Exercise objective → Please copy each line below that contains the string "stylesheet".

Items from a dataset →
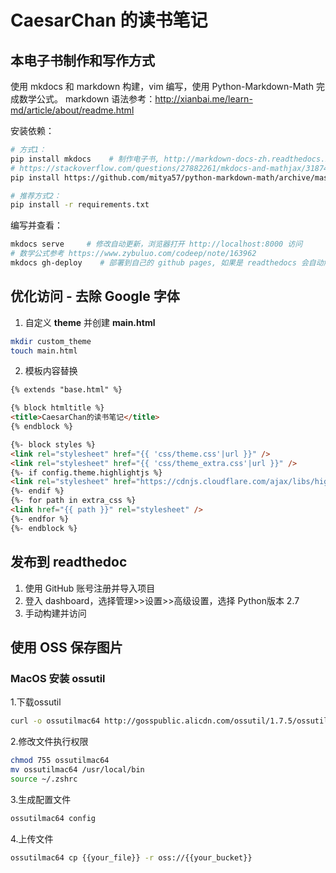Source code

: # CaesarChan 的读书笔记

## 本电子书制作和写作方式

使用 mkdocs 和 markdown 构建，vim 编写，使用  Python-Markdown-Math 完成数学公式。
markdown 语法参考：http://xianbai.me/learn-md/article/about/readme.html

安装依赖：

```sh
# 方式1：
pip install mkdocs    # 制作电子书, http://markdown-docs-zh.readthedocs.io/zh_CN/latest/
# https://stackoverflow.com/questions/27882261/mkdocs-and-mathjax/31874157
pip install https://github.com/mitya57/python-markdown-math/archive/master.zip

# 推荐方式2：
pip install -r requirements.txt
```

编写并查看：

```sh
mkdocs serve     # 修改自动更新，浏览器打开 http://localhost:8000 访问
# 数学公式参考 https://www.zybuluo.com/codeep/note/163962
mkdocs gh-deploy    # 部署到自己的 github pages, 如果是 readthedocs 会自动触发构建
```

## 优化访问 - 去除 Google 字体

1. 自定义 **theme** 并创建 **main.html**

```bash
mkdir custom_theme
touch main.html
```

2. 模板内容替换

```html
{% extends "base.html" %}

{% block htmltitle %}
<title>CaesarChan的读书笔记</title>
{% endblock %}

{%- block styles %}
<link rel="stylesheet" href="{{ 'css/theme.css'|url }}" />
<link rel="stylesheet" href="{{ 'css/theme_extra.css'|url }}" />
{%- if config.theme.highlightjs %}
<link rel="stylesheet" href="https://cdnjs.cloudflare.com/ajax/libs/highlight.js/10.5.0/styles/github.min.css" />
{%- endif %}
{%- for path in extra_css %}
<link href="{{ path }}" rel="stylesheet" />
{%- endfor %}
{%- endblock %}

```

## 发布到 readthedoc

1. 使用 GitHub 账号注册并导入项目
2. 登入 dashboard，选择管理>>设置>>高级设置，选择 Python版本 2.7
3. 手动构建并访问

## 使用 OSS 保存图片

### MacOS 安装 ossutil

1.下载ossutil

```bash
curl -o ossutilmac64 http://gosspublic.alicdn.com/ossutil/1.7.5/ossutilmac64
```

2.修改文件执行权限

```bash
chmod 755 ossutilmac64
mv ossutilmac64 /usr/local/bin 
source ~/.zshrc
```

3.生成配置文件

```bash
ossutilmac64 config
```

4.上传文件

```bash
ossutilmac64 cp {{your_file}} -r oss://{{your_bucket}}
```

Expected output →
<link rel="stylesheet" href="{{ 'css/theme.css'|url }}" />
<link rel="stylesheet" href="{{ 'css/theme_extra.css'|url }}" />
<link rel="stylesheet" href="https://cdnjs.cloudflare.com/ajax/libs/highlight.js/10.5.0/styles/github.min.css" />
<link href="{{ path }}" rel="stylesheet" />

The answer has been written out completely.